* _How to complete this task_:
Give back exactly the lines of the entries below from the line with "then the following" to the line with "(ii)$ Suppose $T$", inclusive, and only those.

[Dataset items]
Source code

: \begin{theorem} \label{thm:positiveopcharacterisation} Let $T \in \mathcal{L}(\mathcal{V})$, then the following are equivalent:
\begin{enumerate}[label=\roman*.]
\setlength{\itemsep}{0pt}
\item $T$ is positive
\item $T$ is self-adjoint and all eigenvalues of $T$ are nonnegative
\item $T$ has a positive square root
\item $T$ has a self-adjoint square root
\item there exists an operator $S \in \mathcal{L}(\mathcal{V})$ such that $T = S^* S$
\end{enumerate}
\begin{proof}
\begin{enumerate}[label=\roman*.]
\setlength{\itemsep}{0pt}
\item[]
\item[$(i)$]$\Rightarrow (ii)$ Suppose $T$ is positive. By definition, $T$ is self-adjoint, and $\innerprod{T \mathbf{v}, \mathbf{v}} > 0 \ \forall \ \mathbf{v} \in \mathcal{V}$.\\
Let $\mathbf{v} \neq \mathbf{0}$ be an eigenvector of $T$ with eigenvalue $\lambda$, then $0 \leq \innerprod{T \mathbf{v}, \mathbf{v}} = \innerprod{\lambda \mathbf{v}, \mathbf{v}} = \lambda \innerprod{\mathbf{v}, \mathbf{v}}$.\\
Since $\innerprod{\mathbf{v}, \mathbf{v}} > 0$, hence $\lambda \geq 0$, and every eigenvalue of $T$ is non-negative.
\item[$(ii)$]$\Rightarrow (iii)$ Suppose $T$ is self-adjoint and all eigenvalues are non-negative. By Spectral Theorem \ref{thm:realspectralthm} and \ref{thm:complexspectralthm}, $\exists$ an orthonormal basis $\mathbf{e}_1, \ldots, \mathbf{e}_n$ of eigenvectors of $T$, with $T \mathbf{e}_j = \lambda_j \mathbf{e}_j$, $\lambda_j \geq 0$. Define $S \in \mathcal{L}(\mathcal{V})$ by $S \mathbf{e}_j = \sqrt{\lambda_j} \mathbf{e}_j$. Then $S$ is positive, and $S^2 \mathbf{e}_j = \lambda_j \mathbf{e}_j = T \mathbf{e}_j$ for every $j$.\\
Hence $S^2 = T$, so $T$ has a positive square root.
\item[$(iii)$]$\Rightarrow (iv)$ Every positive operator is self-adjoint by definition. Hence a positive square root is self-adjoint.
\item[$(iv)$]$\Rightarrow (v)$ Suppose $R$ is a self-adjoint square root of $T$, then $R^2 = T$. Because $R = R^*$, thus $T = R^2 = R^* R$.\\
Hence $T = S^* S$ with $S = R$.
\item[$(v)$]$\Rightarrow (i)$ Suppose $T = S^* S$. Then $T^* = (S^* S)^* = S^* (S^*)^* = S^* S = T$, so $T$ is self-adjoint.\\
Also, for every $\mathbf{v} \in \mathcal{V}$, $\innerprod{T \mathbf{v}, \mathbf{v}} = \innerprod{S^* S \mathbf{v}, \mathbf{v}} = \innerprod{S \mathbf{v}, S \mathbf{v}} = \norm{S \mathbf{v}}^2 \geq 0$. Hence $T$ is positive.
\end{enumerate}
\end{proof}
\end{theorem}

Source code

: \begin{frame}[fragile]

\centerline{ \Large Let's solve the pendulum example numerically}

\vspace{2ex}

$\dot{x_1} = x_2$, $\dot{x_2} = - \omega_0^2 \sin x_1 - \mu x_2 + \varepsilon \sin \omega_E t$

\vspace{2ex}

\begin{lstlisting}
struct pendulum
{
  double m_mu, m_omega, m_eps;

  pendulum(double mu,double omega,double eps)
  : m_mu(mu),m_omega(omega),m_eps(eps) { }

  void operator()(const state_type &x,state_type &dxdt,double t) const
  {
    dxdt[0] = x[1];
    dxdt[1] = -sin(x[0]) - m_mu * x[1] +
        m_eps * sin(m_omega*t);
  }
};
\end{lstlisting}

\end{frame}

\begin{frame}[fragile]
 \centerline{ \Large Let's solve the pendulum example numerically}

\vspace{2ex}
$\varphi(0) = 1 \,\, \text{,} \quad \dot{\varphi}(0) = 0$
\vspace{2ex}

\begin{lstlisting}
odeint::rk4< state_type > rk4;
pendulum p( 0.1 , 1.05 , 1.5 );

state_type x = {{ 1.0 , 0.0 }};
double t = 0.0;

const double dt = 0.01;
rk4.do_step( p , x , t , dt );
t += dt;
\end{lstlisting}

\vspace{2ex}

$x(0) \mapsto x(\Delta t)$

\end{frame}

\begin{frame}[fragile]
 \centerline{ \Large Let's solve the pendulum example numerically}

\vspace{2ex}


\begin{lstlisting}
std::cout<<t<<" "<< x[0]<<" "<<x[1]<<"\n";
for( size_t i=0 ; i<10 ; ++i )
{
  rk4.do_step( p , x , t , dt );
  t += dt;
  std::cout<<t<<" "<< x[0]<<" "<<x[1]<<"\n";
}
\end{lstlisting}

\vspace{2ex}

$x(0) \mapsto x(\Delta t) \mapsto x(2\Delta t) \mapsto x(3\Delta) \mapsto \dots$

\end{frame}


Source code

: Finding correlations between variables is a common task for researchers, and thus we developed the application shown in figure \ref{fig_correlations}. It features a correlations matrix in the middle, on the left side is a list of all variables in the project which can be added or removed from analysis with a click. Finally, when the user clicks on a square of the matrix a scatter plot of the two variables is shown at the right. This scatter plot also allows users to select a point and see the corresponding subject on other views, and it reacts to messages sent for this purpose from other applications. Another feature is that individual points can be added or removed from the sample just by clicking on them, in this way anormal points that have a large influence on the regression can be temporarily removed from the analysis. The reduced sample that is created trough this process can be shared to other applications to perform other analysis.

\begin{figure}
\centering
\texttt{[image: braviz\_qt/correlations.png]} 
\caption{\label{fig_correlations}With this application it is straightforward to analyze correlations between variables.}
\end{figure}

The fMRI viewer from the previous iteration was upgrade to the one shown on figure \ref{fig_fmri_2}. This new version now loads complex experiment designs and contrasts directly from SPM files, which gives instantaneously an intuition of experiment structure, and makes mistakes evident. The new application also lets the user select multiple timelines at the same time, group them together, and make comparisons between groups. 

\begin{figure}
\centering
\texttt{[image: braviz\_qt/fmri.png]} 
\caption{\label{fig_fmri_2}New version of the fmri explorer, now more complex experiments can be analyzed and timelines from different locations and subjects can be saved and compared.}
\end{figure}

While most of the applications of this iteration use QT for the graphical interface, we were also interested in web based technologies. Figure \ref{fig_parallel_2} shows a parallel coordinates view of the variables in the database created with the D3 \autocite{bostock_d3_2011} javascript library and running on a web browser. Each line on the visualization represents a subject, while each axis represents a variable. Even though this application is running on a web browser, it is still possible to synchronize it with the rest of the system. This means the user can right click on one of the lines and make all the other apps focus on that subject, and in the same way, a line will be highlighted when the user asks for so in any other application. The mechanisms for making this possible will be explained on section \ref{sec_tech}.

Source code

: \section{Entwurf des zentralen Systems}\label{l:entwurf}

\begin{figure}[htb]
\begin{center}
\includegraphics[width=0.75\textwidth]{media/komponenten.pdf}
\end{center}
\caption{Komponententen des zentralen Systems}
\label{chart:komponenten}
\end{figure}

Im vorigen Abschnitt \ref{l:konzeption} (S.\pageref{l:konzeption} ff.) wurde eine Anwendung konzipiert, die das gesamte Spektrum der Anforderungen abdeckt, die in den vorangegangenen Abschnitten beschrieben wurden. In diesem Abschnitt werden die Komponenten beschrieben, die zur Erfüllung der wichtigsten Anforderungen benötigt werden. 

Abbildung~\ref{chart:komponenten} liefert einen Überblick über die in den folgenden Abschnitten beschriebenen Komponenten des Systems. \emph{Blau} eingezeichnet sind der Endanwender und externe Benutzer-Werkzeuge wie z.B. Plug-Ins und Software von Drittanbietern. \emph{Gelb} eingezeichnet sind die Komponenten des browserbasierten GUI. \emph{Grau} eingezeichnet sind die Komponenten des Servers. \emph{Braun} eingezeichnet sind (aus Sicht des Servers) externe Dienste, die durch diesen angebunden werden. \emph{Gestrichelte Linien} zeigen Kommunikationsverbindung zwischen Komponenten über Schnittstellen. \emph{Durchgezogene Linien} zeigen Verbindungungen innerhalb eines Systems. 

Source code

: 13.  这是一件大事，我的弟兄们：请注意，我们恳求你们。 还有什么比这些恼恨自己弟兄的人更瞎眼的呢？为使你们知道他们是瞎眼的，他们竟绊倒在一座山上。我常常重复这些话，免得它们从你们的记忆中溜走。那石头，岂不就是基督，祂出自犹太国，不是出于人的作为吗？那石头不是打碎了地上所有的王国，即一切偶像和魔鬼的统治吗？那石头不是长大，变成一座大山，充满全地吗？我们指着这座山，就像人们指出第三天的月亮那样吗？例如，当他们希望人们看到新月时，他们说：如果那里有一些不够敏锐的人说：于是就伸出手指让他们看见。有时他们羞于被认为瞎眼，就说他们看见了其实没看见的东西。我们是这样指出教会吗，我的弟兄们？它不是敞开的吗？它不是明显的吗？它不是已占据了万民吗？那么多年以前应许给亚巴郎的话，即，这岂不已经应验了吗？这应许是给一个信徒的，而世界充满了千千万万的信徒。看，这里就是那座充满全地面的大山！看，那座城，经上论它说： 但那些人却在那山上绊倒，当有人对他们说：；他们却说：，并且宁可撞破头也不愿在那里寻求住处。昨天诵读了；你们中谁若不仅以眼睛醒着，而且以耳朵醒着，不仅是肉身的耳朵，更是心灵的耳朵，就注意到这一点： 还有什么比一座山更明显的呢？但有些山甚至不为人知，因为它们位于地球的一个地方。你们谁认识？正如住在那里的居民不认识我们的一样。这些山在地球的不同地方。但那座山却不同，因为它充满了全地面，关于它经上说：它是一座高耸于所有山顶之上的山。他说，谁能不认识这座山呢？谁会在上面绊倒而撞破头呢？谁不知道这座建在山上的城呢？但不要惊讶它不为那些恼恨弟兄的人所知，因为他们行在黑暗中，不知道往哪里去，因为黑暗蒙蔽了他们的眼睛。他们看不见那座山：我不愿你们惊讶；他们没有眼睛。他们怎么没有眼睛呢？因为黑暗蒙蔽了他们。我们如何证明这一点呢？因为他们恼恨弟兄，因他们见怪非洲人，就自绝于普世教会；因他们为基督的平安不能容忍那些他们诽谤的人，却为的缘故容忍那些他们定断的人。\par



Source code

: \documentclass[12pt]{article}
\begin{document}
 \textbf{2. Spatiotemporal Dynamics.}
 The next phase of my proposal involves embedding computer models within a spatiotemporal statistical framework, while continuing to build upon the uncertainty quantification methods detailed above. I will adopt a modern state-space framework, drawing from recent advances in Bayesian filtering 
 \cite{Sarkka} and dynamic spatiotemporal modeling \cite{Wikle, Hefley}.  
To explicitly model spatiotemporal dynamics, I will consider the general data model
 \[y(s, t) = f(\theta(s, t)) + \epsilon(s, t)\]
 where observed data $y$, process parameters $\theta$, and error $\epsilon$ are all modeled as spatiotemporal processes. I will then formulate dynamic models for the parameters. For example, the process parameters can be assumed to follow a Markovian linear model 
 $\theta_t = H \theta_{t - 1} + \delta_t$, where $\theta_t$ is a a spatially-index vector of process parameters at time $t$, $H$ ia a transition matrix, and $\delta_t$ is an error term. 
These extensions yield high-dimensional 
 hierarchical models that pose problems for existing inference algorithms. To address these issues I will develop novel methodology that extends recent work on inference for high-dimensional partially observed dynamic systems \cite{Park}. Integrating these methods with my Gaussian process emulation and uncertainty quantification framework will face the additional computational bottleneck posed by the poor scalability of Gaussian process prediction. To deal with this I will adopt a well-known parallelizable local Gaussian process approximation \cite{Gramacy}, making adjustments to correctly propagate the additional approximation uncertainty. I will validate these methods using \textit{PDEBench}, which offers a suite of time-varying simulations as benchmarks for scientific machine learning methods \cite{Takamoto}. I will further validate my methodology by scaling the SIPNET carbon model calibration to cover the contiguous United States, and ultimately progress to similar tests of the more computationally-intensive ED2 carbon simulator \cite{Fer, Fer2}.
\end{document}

* _Response area_:
: \begin{theorem} \label{thm:positiveopcharacterisation} Let $T \in \mathcal{L}(\mathcal{V})$, then the following are equivalent:
\begin{enumerate}[label=\roman*.]
\setlength{\itemsep}{0pt}
\item $T$ is positive
\item $T$ is self-adjoint and all eigenvalues of $T$ are nonnegative
\item $T$ has a positive square root
\item $T$ has a self-adjoint square root
\item there exists an operator $S \in \mathcal{L}(\mathcal{V})$ such that $T = S^* S$
\end{enumerate}
\begin{proof}
\begin{enumerate}[label=\roman*.]
\setlength{\itemsep}{0pt}
\item[]
\item[$(i)$]$\Rightarrow (ii)$ Suppose $T$ is positive. By definition, $T$ is self-adjoint, and $\innerprod{T \mathbf{v}, \mathbf{v}} > 0 \ \forall \ \mathbf{v} \in \mathcal{V}$.\\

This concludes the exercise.